→ WHAT THE EXERCISE ASKS:
Return each line of the entries that holds the string "electronic".

_ _ _ _

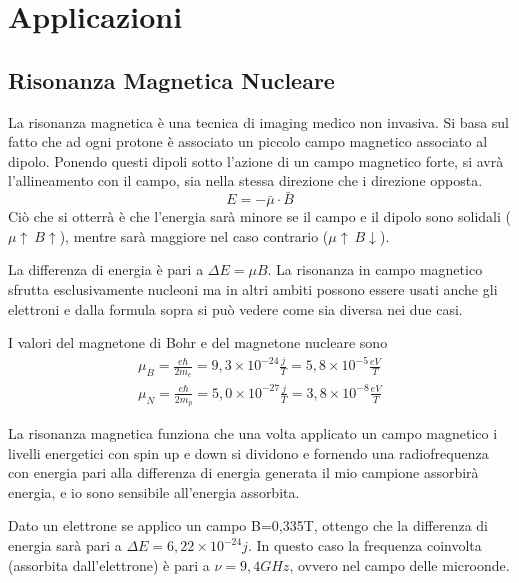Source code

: 
\section{Applicazioni}
\subsection{Risonanza Magnetica Nucleare}
La risonanza magnetica è una tecnica di imaging medico non invasiva.
Si basa sul fatto che ad ogni protone è associato un piccolo campo magnetico associato al dipolo. 
Ponendo questi dipoli sotto l'azione di un campo magnetico forte, si avrà l'allineamento con il campo, sia nella stessa direzione che i direzione opposta.
\begin{equation}
E=-\bar \mu\cdot \bar B
\end{equation}
Ciò che si otterrà è che l'energia sarà minore se il campo e il dipolo sono solidali ($\mu\uparrow\  B\uparrow$), mentre sarà maggiore nel caso contrario ($\mu\uparrow\  B\downarrow$).
\begin{figure}

\end{figure}
La differenza di energia è pari a $\Delta E=\mu B$.
La risonanza in campo magnetico sfrutta esclusivamente nucleoni ma in altri ambiti possono essere usati anche gli elettroni e dalla formula sopra si può vedere come sia diversa nei due casi.

I valori del magnetone di Bohr e del magnetone nucleare sono 
\begin{equation}
\begin{split}
\mu_B=\frac{e\hbar}{2m_e}=9,3\times10^{-24}\frac{j}{T}=5,8\times10^{-5}\frac{eV}{T}\\
\mu_N=\frac{e\hbar}{2m_p}=5,0\times10^{-27}\frac{j}{T}=3,8\times10^{-8}\frac{eV}{T}
\end{split}
\end{equation}

La risonanza magnetica funziona che una volta applicato un campo magnetico i livelli energetici con spin up e down si dividono e fornendo una radiofrequenza con energia pari alla differenza di energia generata il mio campione assorbirà energia, e io sono sensibile all'energia assorbita. 

Dato un elettrone se applico un campo B=0,335T, ottengo che la differenza di energia sarà pari a $\Delta E=6,22\times 10^{-24}j$.
In questo caso la frequenza coinvolta (assorbita dall'elettrone) è pari a $\nu =9,4GHz$, ovvero nel campo delle microonde.


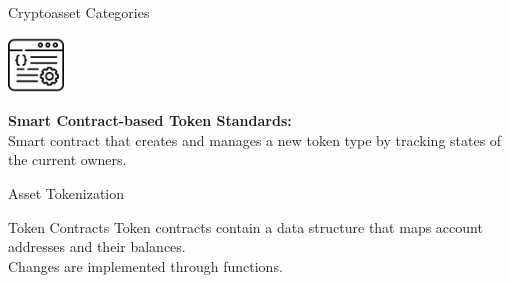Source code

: \documentclass[handout]{beamer}
\begin{document}
\begin{frame}{Cryptoasset Categories}
		\pause
		\vspace{1.5 em}
		\begin{minipage}{0.2\textwidth}
			\begin{center}
				\includegraphics[height=4em]{../assets/images/CA}
			\end{center}
		\end{minipage}
		\begin{minipage}{0.7\textwidth}
			\textbf{Smart Contract-based Token Standards:} \\
			Smart contract that creates and manages a new token type by tracking states of the current owners.	
		\end{minipage}

\end{frame}

\begin{frame}{Asset Tokenization}
	\begin{figure} [h]
 		\center
			
 	\end{figure}
\end{frame}

\begin{frame}{Token Contracts}
	Token contracts contain a data structure that maps account addresses and their balances. \\
	Changes are implemented through functions.

\end{frame}
\end{document}
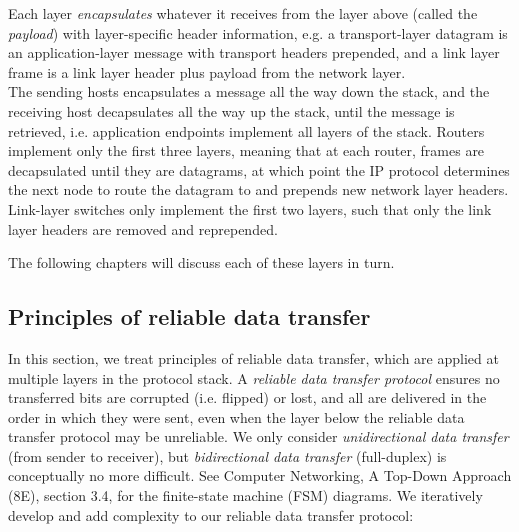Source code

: \documentclass[table, xcdraw]{article}%
\begin{document}
Each layer \emph{encapsulates} whatever it receives from the layer above (called the \emph{payload}) with layer-specific header information, e.g. a transport-layer datagram is an application-layer message with transport headers prepended, and a link layer frame is a link layer header plus payload from the network layer.\\
The sending hosts encapsulates a message all the way down the stack, and the receiving host decapsulates all the way up the stack, until the message is retrieved, i.e. application endpoints implement all layers of the stack. Routers implement only the first three layers, meaning that at each router, frames are decapsulated until they are datagrams, at which point the IP protocol determines the next node to route the datagram to and prepends new network layer headers. Link-layer switches only implement the first two layers, such that only the link layer headers are removed and reprepended.

The following chapters will discuss each of these layers in turn.

\subsection{Principles of reliable data transfer} \label{reliabledatatransfer}

In this section, we treat principles of reliable data transfer, which are applied at multiple layers in the protocol stack. A \emph{reliable data transfer protocol} ensures no transferred bits are corrupted (i.e. flipped) or lost, and all are delivered in the order in which they were sent, even when the layer below the reliable data transfer protocol may be unreliable. We only consider \emph{unidirectional data transfer} (from sender to receiver), but \emph{bidirectional data transfer} (full-duplex) is conceptually no more difficult. See Computer Networking, A Top-Down Approach (8E), section 3.4, for the finite-state machine (FSM) diagrams. We iteratively develop and add complexity to our reliable data transfer protocol:
\end{document}
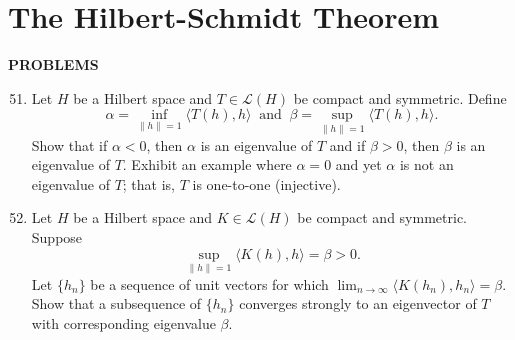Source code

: \section{The Hilbert-Schmidt Theorem}
\begin{center}
	\textbf{PROBLEMS}
\end{center}
\begin{enumerate}
	\setcounter{enumi}{50}
    \item Let $H$ be a Hilbert space and $T\in\mathcal{L}(H)$ be compact and symmetric. Define
    \[
        \alpha=\underset{\|h\|=1}{\inf}\langle T(h),h\rangle\ \text{ and }\ \beta=\underset{\|h\|=1}{\sup}\langle T(h),h\rangle.
    \]
    Show that if $\alpha<0$, then $\alpha$ is an eigenvalue of $T$ and if $\beta>0$, then $\beta$ is an eigenvalue of $T$.
    Exhibit an example where $\alpha=0$ and yet $\alpha$ is not an eigenvalue of $T$; that is, $T$ is one-to-one (injective).
    \item Let $H$ be a Hilbert space and $K\in\mathcal{L}(H)$ be compact and symmetric.
    Suppose
    \[
        \underset{\|h\|=1}{\sup}\langle K(h),h\rangle=\beta>0.
    \] 
    Let $\{h_n\}$ be a sequence of unit vectors for which $\lim_{n\to\infty}\langle K(h_n),h_n\rangle=\beta$.
    Show that a subsequence of $\{h_n\}$ converges strongly to an eigenvector of $T$ with corresponding eigenvalue $\beta$.
\end{enumerate}

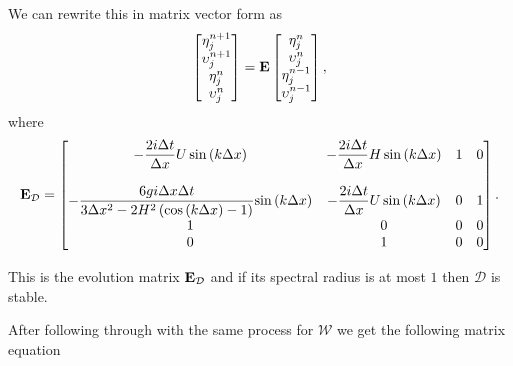 We can rewrite this in matrix vector form as
\begin{equation}
\begin{bmatrix}
\eta^{n+1}_j \\
\upsilon^{n+1}_j\\
\eta^{n}_j \\
\upsilon^{n}_j
\end{bmatrix} = \mathbf{E}
\begin{bmatrix}
\eta^{n}_j \\
\upsilon^{n}_j\\
\eta^{n-1}_j \\
\upsilon^{n-1}_j
\end{bmatrix},
\end{equation}
where 
\begin{equation*}
\mathbf{E}_{\mathcal{D}} = \begin{bmatrix}
-  \dfrac{2 i\Delta t }{\Delta x} U\sin\left(k \Delta x\right)  & -  \dfrac{2 i\Delta t}{\Delta x} H \sin\left(k \Delta x\right)  & 1 &0 \\ \\
-\dfrac{6 gi \Delta x\Delta t}{3 \Delta x^2 -2{H^2} \left( \cos\left(k \Delta x\right) - 1 \right)}{ \sin\left(k \Delta x\right)}  & -\dfrac{2i \Delta t }{\Delta x} U \sin\left(k \Delta x\right)  & 0 &1 \\
1  & 0  &0 &0 \\
0  & 1  &0 &0 
\end{bmatrix} .
\end{equation*}

This is the evolution matrix $\mathbf{E}_{\mathcal{D}}$ and if its spectral radius is at most $1$ then $\mathcal{D}$ is stable.

After following through with the same process for $\mathcal{W}$ we get the following matrix equation

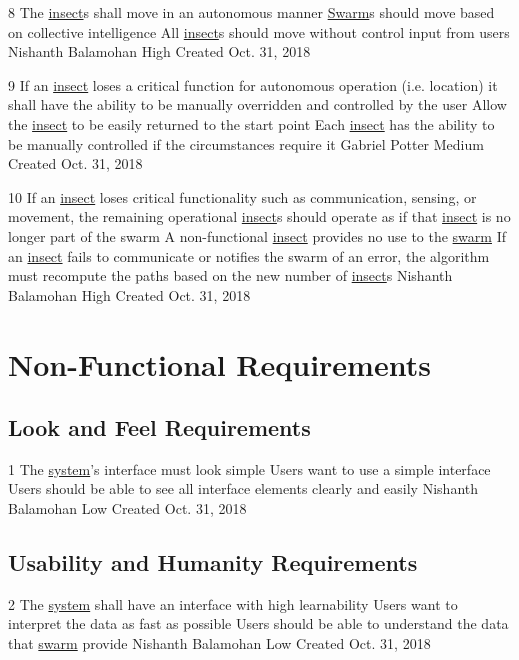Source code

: \documentclass[11pt]{article}
\begin{document}
\functionalRequirement
{8}
{The \hyperref[sec:definitions]{insect}s shall move in an autonomous manner}
{\hyperref[sec:definitions]{Swarm}s should move based on collective intelligence}
{All \hyperref[sec:definitions]{insect}s should move without control input from users}
{Nishanth Balamohan}
{High}
{Created Oct. 31, 2018}

\functionalRequirement
{9}
{If an \hyperref[sec:definitions]{insect} loses a critical function for autonomous operation (i.e. location) it shall have the ability to be manually overridden and controlled by the user}
{Allow the \hyperref[sec:definitions]{insect} to be easily returned to the start point}
{Each \hyperref[sec:definitions]{insect} has the ability to be manually controlled if the circumstances require it}
{Gabriel Potter}
{Medium}
{Created Oct. 31, 2018}

\functionalRequirement
{10}
{If an \hyperref[sec:definitions]{insect} loses critical functionality such as communication, sensing, or movement, the remaining operational \hyperref[sec:definitions]{insect}s should operate as if that \hyperref[sec:definitions]{insect} is no longer part of the swarm}
{A non-functional \hyperref[sec:definitions]{insect} provides no use to the \hyperref[sec:definitions]{swarm}}
{If an \hyperref[sec:definitions]{insect} fails to communicate or notifies the swarm of an error, the algorithm must recompute the paths based on the new number of \hyperref[sec:definitions]{insect}s}
{Nishanth Balamohan}
{High}
{Created Oct. 31, 2018}

\section{Non-Functional Requirements}

\subsection{Look and Feel Requirements}
\nonFunctionalRequirement
{1}
{The \hyperref[sec:definitions]{system}'s interface must look simple}
{Users want to use a simple interface}
{Users should be able to see all interface elements clearly and easily}
{Nishanth Balamohan}
{Low}
{Created Oct. 31, 2018}

\subsection{Usability and Humanity Requirements}

\nonFunctionalRequirement
{2}
{The \hyperref[sec:definitions]{system} shall have an interface with high learnability}
{Users want to interpret the data as fast as possible}
{Users should be able to understand the data that \hyperref[sec:definitions]{swarm} provide}
{Nishanth Balamohan}
{Low}
{Created Oct. 31, 2018}
\end{document}
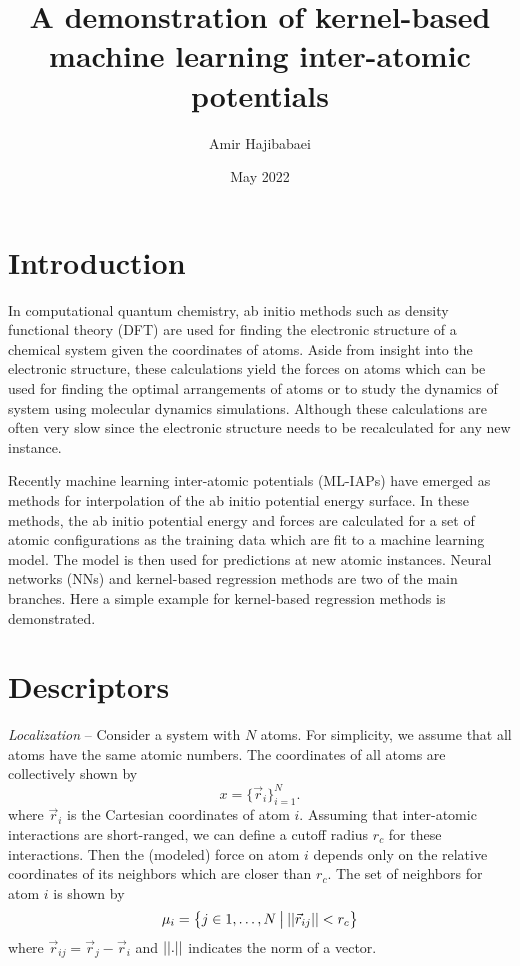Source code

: \documentclass[12pt]{article}
\title{A demonstration of kernel-based
machine learning inter-atomic potentials}
\author{Amir Hajibabaei}
\date{May 2022}
\DeclarePairedDelimiter\norm{||}{||}
\newcommand{\coord}{x}
\newcommand{\neighbors}{\mu}
\newcommand{\cutoff}{r_c}
\begin{document}
\maketitle


\section{Introduction}\label{sec:introduction}

In computational quantum chemistry, ab initio methods
such as density functional theory (DFT) are used for
finding the electronic structure of a chemical system
given the coordinates of atoms.
Aside from insight into the electronic structure,
these calculations yield the forces on atoms
which can be used for finding the optimal arrangements
of atoms or to study the dynamics of system using
molecular dynamics simulations.
Although these calculations are often very slow since
the electronic structure needs to be recalculated
for any new instance.

Recently machine learning inter-atomic potentials
(ML-IAPs) have emerged as methods for interpolation
of the ab initio potential energy surface.
In these methods, the ab initio potential energy
and forces are calculated for a set of atomic
configurations as the training data which are
fit to a machine learning model.
The model is then used for predictions at new
atomic instances.
Neural networks (NNs) and kernel-based regression
methods are two of the main branches.
Here a simple example for kernel-based
regression methods is demonstrated.


\section{Descriptors}\label{sec:descriptors}

\emph{Localization} --
Consider a system with $N$ atoms.
For simplicity, we assume that all atoms have the same
atomic numbers.
The coordinates of all atoms are collectively shown by
\begin{equation}\label{eq:coord}
    \coord = \{\vec{r}_i\}_{i=1}^N
    \texttt{.}
\end{equation}
where $\vec{r}_i$ is the Cartesian coordinates of atom $i$.
Assuming that inter-atomic interactions are short-ranged,
we can define a cutoff radius $\cutoff$ for these interactions.
Then the (modeled) force on atom $i$ depends only on the
relative coordinates of its neighbors which are closer
than $\cutoff$.
The set of neighbors for atom $i$ is shown by
\begin{gather}\label{eq:neighbors}
    \neighbors_i =
            \big\{
                j \in {1, \ldots, N}
                \: \big| \:
                {\norm*{\vec{r}_{ij}} < \cutoff}
            \big\}
\end{gather}
where $\vec{r}_{ij} = \vec{r}_{j} - \vec{r}_{i}$
and $\norm{.}$ indicates the norm of a vector.
\end{document}

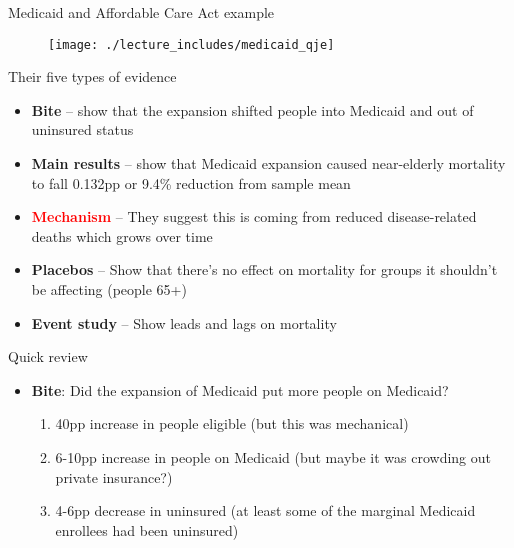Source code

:\documentclass{beamer}
\begin{document}
\begin{frame}{Medicaid and Affordable Care Act example}

\begin{figure}
\texttt{[image: ./lecture\_includes/medicaid\_qje]}
\end{figure}

\end{frame}

\begin{frame}{Their five types of evidence}

\begin{itemize}
\item \textbf{Bite} -- show that the expansion shifted people into Medicaid and out of uninsured status
\item \textbf{Main results} -- show that Medicaid expansion caused near-elderly mortality to fall 0.132pp or 9.4\% reduction from sample mean
\item \textcolor{red}{\textbf{Mechanism}} -- They suggest this is coming from reduced disease-related deaths which grows over time
\item \textbf{Placebos} -- Show that there's no effect on mortality for groups it shouldn't be affecting (people 65+)
\item \textbf{Event study} -- Show leads and lags on mortality
\end{itemize}

\end{frame}





\begin{frame}{Quick review}

\begin{itemize}

\item \textbf{Bite}: Did the expansion of Medicaid put more people on Medicaid?
	\begin{enumerate}
	\item 40pp increase in people eligible (but this was mechanical)
	\item 6-10pp increase in people on Medicaid (but maybe it was crowding out private insurance?)
	\item 4-6pp decrease in uninsured (at least some of the marginal Medicaid enrollees had been uninsured)
	\end{enumerate}
\end{itemize}

\end{frame}
\end{document}
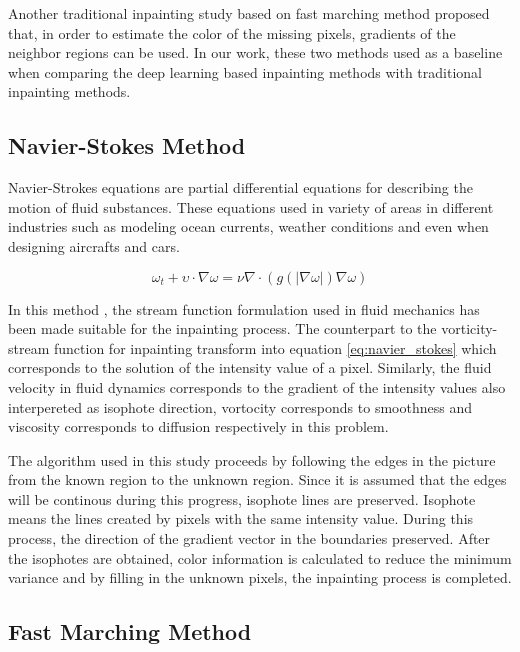 Another traditional inpainting study based on fast marching method \cite{telea} proposed that, in order to estimate the color of the missing pixels, gradients of the neighbor regions can be used. In our work, these two methods used as a baseline when comparing the deep learning based inpainting methods with traditional inpainting methods.

\subsection{Navier-Stokes Method}

Navier-Strokes equations are partial differential equations for describing the motion of fluid substances. These equations used in variety of areas in different industries such as modeling ocean currents, weather conditions and even when designing aircrafts and cars.

\begin{equation}
    \omega_{t} + \upsilon \cdot \nabla \omega = \nu \nabla \cdot \left ( g \left ( \left | \nabla \omega \right | \right ) \nabla \omega \right)
    \label{eq:navier_stokes}
\end{equation}

In this method \cite{navier_stokes}, the stream function formulation used in fluid mechanics has been made suitable for the inpainting process. The counterpart to the vorticity-stream function for inpainting transform into equation \ref{eq:navier_stokes} which corresponds to the solution of the intensity value of a pixel. \cite{navier_stokes_inpainting} Similarly, the fluid velocity in fluid dynamics corresponds to the gradient of the intensity values also interpereted as isophote direction, vortocity corresponds to smoothness and viscosity corresponds to diffusion respectively in this problem.

The algorithm used in this study proceeds by following the edges in the picture from the known region to the unknown region. Since it is assumed that the edges will be continous during this progress, isophote lines are preserved. Isophote means the lines created by pixels with the same intensity value. During this process, the direction of the gradient vector in the boundaries preserved. After the isophotes are obtained, color information is calculated to reduce the minimum variance and by filling in the unknown pixels, the inpainting process is completed.

\subsection{Fast Marching Method}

_ _ _ _

→ PROBLEM SOLUTION:
finding the electronic structure of a chemical system
Aside from insight into the electronic structure,
the electronic structure needs to be recalculated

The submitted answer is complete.